There’s a quiet question that keeps appearing as Artificial Intelligence becomes part of our creative process.

If AI helped me write, think, structure or visualize this… is it still mine?

It’s a fair question. Most people aren’t afraid of AI itself. They’re afraid of becoming more productive while feeling less present in their own work. They’re afraid of gaining speed while losing their voice. They’re afraid of looking at an article, a presentation or an image and realizing that, although the result is polished and technically impressive, it no longer feels like something they created.


The real risk isn’t AI

The conversation often focuses on whether AI will replace creativity. I think that’s the wrong question.

The real risk isn’t using AI. The real risk is allowing AI to replace the space where thinking should happen.

Generative AI can transform an idea into text, images, code or entire narratives. It can reorganise information, generate alternatives, identify patterns and dramatically accelerate execution. What it cannot do is have intention. It has no lived experience, no personal perspective and no understanding of why one idea matters more than another.
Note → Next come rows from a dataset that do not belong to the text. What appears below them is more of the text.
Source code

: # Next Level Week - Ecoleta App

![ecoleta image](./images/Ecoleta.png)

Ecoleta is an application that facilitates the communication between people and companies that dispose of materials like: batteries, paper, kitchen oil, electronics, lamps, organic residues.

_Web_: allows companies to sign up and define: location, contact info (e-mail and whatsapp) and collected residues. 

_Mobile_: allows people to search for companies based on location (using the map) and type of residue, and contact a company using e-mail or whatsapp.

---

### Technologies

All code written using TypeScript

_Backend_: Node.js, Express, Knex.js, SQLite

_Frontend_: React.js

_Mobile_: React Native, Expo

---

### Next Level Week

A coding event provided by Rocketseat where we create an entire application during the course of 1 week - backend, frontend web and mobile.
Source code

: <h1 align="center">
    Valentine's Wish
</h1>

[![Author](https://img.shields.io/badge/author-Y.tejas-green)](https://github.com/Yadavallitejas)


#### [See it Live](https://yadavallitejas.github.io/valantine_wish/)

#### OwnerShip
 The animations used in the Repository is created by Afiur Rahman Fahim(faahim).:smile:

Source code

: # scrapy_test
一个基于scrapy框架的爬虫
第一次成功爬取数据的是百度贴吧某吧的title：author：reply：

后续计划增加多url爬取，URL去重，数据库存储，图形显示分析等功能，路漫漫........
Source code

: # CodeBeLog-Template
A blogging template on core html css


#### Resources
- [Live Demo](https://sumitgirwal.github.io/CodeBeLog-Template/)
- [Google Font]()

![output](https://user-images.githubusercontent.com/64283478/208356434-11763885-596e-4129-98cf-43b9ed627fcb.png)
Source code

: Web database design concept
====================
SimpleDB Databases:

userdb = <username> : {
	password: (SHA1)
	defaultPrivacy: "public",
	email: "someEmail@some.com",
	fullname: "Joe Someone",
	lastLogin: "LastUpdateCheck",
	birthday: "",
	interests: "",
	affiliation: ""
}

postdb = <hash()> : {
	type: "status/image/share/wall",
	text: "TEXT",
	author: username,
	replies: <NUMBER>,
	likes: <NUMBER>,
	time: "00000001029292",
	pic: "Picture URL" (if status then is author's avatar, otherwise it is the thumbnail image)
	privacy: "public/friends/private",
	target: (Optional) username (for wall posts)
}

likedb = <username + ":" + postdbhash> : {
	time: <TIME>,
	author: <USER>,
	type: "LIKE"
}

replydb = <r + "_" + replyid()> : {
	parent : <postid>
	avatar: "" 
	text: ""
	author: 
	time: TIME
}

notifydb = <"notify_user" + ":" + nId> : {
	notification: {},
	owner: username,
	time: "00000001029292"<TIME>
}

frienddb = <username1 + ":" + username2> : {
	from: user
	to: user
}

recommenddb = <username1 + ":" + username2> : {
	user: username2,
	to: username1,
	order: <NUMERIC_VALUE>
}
AI generates possibilities.

Humans provide direction.

That distinction changes everything.


Authorship is about decisions

When someone asks AI to write an article and publishes the first response almost unchanged, something subtle happens. The content may be accurate, well-written, and visually appealing, but it begins to lose its identity. Not because AI created it, but because the human stopped making meaningful creative decisions.

On the other hand, when someone starts with an original idea, provides context, challenges the output, removes weak arguments, adds experience and shapes the final message, AI becomes exactly what it should be: part of the creative process rather than the creator itself.

Authorship has never been about typing every word manually.

It’s about making the creative decisions that shape the final work.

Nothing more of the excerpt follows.